Sisih lain jika melihat reviuw kebelakang penujukan PLT tentunya adalah penyebabnya karena kebijakan menteri dalam negeri. Tapi kalau dilihat dari awal permulaan masalah ini timbul sehingga ada spekulasi bahwa gubenur sakit hati,emosional dan marah atas putusan penujukan pejabat kepala daerah yang mana nama tersbut tidak atas dari usulan gubenur. Seharusnya gubenur melakukan tindakan di awal dengan membangun komunikasi secara masif di pemerintah pusat kalau pilihannya tetap itu yang akan ditunjuk oleh mendagri tapi komunikasi politik beliau lemah di pemerintah pusat tampak dari hasil sk yang turun. 

Selain itu,Karena kalau dilihat dalam aturan Peremendagri nomor 1 tahun 2018 jelas bahwa mendagri berhak menujuk pilihan untuk siapa menjadi PLT pada pejabat kepala daerah yang notabenenya adalah Bupati dan walikota demi kepentingan strategis. Masalahnya adalah  Mendagri juga tidak jujur atas kepentingan strategi apa yang dimaksud sehingga usulan gubenur di tepis semua.Jika ini ada muatan politik sebaiknya gubenur melakukan segera tindakan yang lebih konferensif yaitu mengkoordinasikan dengan daerah-daerah lain yang mana terdapat ketidaksepakatan dalam penujukan PJ Kepala daerah, untuk merancang bersama kepala daerah lainnya melakukan gugatan kepengadilan atas kebijakan yang salah dari mendagri. Apalagi dalam hal ini mendagri juga tidak menjalankan amar putusan Mahkama Konstitusi (MK). 

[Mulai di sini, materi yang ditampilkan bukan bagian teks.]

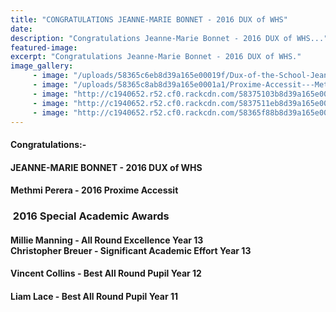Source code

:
 ```yaml
---
title: "CONGRATULATIONS JEANNE-MARIE BONNET - 2016 DUX of WHS"
date: 
description: "Congratulations Jeanne-Marie Bonnet - 2016 DUX of WHS..."
featured-image: 
excerpt: "Congratulations Jeanne-Marie Bonnet - 2016 DUX of WHS."
image_gallery:
	 - image: "/uploads/58365c6eb8d39a165e00019f/Dux-of-the-School-Jeanne-Marie-Bonnet.JPG"
	 - image: "/uploads/58365c8ab8d39a165e0001a1/Proxime-Accessit---Methmi-Perera.JPG"
	 - image: "http://c1940652.r52.cf0.rackcdn.com/58375103b8d39a165e00028c/12456.jpg"
	 - image: "http://c1940652.r52.cf0.rackcdn.com/5837511eb8d39a165e00028e/11248.jpg"
	 - image: "http://c1940652.r52.cf0.rackcdn.com/58365f88b8d39a165e0001a3/14479.jpg"
---
```


<h4>Congratulations:-</h4>
<h4>JEANNE-MARIE BONNET&nbsp;- 2016 DUX of WHS</h4>
<h4>Methmi Perera - 2016 Proxime Accessit</h4>
<h3>&nbsp;2016 Special Academic Awards</h3>
<h4><span>Millie Manning - All Round Excellence Year 13<br /><span>Christopher Breuer<strong> -&nbsp;</strong>Significant Academic Effort </span>Year 13</span></h4>
<h4>Vincent Collins - Best All Round Pupil Year 12</h4>
<h4>Liam Lace - Best All Round Pupil Year 11</h4>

Tapi sebaliknya jika ini adalah emosi sesaat gubenur maka dapat dikatakan gubenur juga tidak baik dalam etika penyelenggaraan sehingga berdampak pada kerugian orang lain. Dalam proses penujukan PLT tersbut harus di tinjau kembali dari sudut pandang peraturan jangan sampai dugaan publik terkait dengan emosional gubenur menjadi bukti legitimasi benar adanya.